Working data>
___

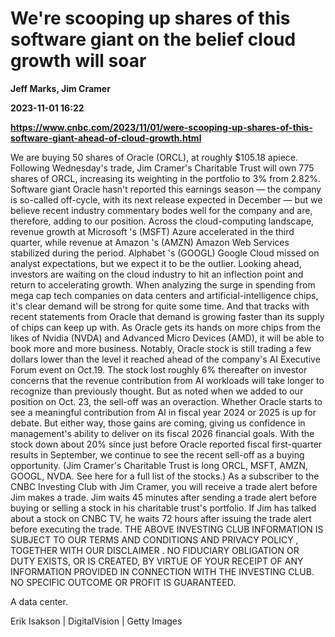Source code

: # We're scooping up shares of this software giant on the belief cloud growth will soar
**Jeff Marks, Jim Cramer**

**2023-11-01 16:22**

**https://www.cnbc.com/2023/11/01/were-scooping-up-shares-of-this-software-giant-ahead-of-cloud-growth.html**

We are buying 50 shares of Oracle (ORCL), at roughly $105.18 apiece. Following Wednesday's trade, Jim Cramer's Charitable Trust will own 775 shares of ORCL, increasing its weighting in the portfolio to 3% from 2.82%. Software giant Oracle hasn't reported this earnings season — the company is so-called off-cycle, with its next release expected in December — but we believe recent industry commentary bodes well for the company and are, therefore, adding to our position. Across the cloud-computing landscape, revenue growth at Microsoft 's (MSFT) Azure accelerated in the third quarter, while revenue at Amazon 's (AMZN) Amazon Web Services stabilized during the period. Alphabet 's (GOOGL) Google Cloud missed on analyst expectations, but we expect it to be the outlier. Looking ahead, investors are waiting on the cloud industry to hit an inflection point and return to accelerating growth. When analyzing the surge in spending from mega cap tech companies on data centers and artificial-intelligence chips, it's clear demand will be strong for quite some time. And that tracks with recent statements from Oracle that demand is growing faster than its supply of chips can keep up with. As Oracle gets its hands on more chips from the likes of Nvidia (NVDA) and Advanced Micro Devices (AMD), it will be able to book more and more business. Notably, Oracle stock is still trading a few dollars lower than the level it reached ahead of the company's AI Executive Forum event on Oct.19. The stock lost roughly 6% thereafter on investor concerns that the revenue contribution from AI workloads will take longer to recognize than previously thought. But as noted when we added to our position on Oct. 23, the sell-off was an overaction. Whether Oracle starts to see a meaningful contribution from AI in fiscal year 2024 or 2025 is up for debate. But either way, those gains are coming, giving us confidence in management's ability to deliver on its fiscal 2026 financial goals. With the stock down about 20% since just before Oracle reported fiscal first-quarter results in September, we continue to see the recent sell-off as a buying opportunity. (Jim Cramer's Charitable Trust is long ORCL, MSFT, AMZN, GOOGL, NVDA. See here for a full list of the stocks.) As a subscriber to the CNBC Investing Club with Jim Cramer, you will receive a trade alert before Jim makes a trade. Jim waits 45 minutes after sending a trade alert before buying or selling a stock in his charitable trust's portfolio. If Jim has talked about a stock on CNBC TV, he waits 72 hours after issuing the trade alert before executing the trade. THE ABOVE INVESTING CLUB INFORMATION IS SUBJECT TO OUR TERMS AND CONDITIONS AND PRIVACY POLICY , TOGETHER WITH OUR DISCLAIMER . NO FIDUCIARY OBLIGATION OR DUTY EXISTS, OR IS CREATED, BY VIRTUE OF YOUR RECEIPT OF ANY INFORMATION PROVIDED IN CONNECTION WITH THE INVESTING CLUB. NO SPECIFIC OUTCOME OR PROFIT IS GUARANTEED.

A data center.

Erik Isakson | DigitalVision | Getty Images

___

Task to complete>
The answer must be every line of the entries that includes the word "scooping".

Task result>
: # We're scooping up shares of this software giant on the belief cloud growth will soar
**https://www.cnbc.com/2023/11/01/were-scooping-up-shares-of-this-software-giant-ahead-of-cloud-growth.html**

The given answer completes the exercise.